OTTAWA — Winnipeg Transit will get an injection of a half-billion dollars after the three levels of government settled a squabble that held up federal funds for years, the Free Press has learned.
The $539-million announcement, taking place this morning at a park-and-ride site, will mean greener, faster buses that can better accommodate people in wheelchairs.
The funding comes from all three levels of government, nearly all of it through the Investing in Canada Infrastructure Program, a cost-sharing deal the federal Trudeau government rolled out in its first term.

The agreement has Ottawa pay 40 per cent of a project’s cost if the province agrees to cover at least a third, with the rest falling to municipalities. For Manitoba, the goal was to spur a combined $3 billion in new infrastructure over the course of a decade.
Under former premier Brian Pallister, Manitoba was one of the last provinces to sign onto the deal, after a dispute over how to pay for Interlake-region flood-prevention channels.
After Manitoba signed in 2018, it quickly became one of the slowest provinces to apply for the cash. The PC government sought to constrain spending, and chafed against federal criteria Ottawa eventually loosened.

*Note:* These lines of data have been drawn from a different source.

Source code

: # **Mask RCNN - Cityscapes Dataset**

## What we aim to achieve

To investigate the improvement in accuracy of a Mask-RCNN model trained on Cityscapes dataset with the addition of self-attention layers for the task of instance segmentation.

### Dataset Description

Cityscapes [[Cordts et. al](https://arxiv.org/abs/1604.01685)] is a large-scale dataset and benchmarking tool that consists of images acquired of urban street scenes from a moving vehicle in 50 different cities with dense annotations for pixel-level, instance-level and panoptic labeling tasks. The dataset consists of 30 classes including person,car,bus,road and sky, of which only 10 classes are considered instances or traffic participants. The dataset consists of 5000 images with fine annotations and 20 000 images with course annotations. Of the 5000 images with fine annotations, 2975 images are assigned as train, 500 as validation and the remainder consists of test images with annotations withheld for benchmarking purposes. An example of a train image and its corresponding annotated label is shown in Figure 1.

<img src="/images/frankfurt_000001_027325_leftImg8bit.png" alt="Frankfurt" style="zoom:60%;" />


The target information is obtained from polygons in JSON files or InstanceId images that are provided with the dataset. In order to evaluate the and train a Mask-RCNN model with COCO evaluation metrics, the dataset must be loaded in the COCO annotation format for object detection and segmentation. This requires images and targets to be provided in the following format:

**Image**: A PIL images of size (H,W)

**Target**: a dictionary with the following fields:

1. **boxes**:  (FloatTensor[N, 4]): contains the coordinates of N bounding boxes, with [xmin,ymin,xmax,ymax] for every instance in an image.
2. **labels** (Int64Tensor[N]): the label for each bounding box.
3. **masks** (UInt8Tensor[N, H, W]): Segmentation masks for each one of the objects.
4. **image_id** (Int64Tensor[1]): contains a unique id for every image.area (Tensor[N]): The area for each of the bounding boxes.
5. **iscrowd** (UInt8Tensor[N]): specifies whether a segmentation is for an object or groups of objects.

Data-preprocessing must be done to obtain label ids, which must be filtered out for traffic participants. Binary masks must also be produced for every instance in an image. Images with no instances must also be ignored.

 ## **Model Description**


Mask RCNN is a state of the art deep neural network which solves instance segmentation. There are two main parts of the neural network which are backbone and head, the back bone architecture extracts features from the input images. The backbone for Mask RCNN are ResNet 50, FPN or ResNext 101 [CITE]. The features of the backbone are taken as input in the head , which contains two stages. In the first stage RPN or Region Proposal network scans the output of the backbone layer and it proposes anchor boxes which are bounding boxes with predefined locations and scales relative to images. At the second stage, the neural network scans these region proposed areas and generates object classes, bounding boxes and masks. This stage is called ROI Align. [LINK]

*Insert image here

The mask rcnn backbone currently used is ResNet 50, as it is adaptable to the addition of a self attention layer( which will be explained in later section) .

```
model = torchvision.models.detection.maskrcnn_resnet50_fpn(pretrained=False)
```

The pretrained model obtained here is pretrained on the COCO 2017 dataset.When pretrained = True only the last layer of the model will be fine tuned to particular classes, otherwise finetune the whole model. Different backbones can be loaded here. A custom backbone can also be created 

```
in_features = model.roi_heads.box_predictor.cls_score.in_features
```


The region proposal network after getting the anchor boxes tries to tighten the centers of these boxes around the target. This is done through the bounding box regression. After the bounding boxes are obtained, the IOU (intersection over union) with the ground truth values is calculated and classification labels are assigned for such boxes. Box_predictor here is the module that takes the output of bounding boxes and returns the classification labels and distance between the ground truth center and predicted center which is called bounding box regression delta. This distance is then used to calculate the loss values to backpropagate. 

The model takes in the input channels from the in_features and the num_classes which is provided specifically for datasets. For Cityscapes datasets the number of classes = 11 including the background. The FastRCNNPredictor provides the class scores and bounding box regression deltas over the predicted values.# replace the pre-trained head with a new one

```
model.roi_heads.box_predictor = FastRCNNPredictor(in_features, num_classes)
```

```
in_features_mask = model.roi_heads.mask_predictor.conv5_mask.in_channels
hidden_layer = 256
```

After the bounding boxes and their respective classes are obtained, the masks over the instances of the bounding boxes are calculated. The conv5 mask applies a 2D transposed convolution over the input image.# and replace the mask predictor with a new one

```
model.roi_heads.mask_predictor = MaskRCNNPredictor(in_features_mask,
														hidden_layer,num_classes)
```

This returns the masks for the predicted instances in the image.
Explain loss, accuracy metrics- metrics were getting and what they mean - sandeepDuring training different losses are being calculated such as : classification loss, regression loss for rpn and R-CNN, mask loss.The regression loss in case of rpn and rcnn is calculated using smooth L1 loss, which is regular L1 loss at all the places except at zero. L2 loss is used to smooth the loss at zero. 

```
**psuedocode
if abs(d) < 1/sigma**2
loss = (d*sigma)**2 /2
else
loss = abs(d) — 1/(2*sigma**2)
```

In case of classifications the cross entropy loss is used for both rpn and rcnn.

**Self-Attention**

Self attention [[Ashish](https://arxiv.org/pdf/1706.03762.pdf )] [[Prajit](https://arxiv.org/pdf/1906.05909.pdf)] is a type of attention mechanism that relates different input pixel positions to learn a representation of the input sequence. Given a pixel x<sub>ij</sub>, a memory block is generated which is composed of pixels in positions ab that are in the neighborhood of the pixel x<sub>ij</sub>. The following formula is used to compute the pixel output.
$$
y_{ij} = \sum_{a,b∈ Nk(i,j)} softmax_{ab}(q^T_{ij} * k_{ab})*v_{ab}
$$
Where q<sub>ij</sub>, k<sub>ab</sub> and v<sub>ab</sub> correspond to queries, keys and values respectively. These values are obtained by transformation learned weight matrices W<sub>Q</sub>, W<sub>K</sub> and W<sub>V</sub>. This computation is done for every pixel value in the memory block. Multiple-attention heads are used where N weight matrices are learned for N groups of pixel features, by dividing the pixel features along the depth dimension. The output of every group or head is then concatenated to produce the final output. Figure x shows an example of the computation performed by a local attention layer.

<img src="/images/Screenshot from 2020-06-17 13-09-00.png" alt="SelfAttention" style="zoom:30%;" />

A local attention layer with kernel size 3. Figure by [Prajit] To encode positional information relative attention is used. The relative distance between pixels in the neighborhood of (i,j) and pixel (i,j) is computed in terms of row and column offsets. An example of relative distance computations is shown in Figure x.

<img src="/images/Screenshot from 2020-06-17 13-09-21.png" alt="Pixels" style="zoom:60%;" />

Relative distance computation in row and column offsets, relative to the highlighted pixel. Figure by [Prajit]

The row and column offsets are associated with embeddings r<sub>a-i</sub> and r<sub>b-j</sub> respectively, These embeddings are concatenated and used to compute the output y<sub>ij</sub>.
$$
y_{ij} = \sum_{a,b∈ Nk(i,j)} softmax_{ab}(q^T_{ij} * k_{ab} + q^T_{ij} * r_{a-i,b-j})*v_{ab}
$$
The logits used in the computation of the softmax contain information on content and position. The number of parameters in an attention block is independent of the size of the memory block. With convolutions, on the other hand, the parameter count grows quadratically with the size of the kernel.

By May 2021, about 40 small projects had been approved for Manitoba and another 24 were under review, though none were big-ticket items, according to a federal analysis obtained by the Free Press.
By the time Pallister announced his resignation in August 2021, Manitoba had requested just 46 per cent of its allocated $1.16 billion of federal funding, leaving millions on the table.
Premier Heather Stefanson has rectified that gap since taking office in November.
In April, the federal budget revealed Manitoba had leapfrogged most provinces, putting in requests for 99 per cent of its allocated cash.
As a result, four years after signing the deal, governments will announce today $280 million to purchase zero-emission buses and $200 million to replace the North End transit garage.
There will also be a $17-million upgrade for radio and communication systems, $13 million to retrofit buses for wheelchairs, and $7 million to design downtown rapid-transit corridors.
Broken down by level of government, just over $200 million will come from Ottawa, the province is paying about $170 million, while the City of Winnipeg is covering $165 million, including a $30-million top-up beyond the money in the cost-sharing deal.
A similar announcement is expected in the coming weeks under the infrastructure plan to complete upgrades of the north end sewage treatment plant.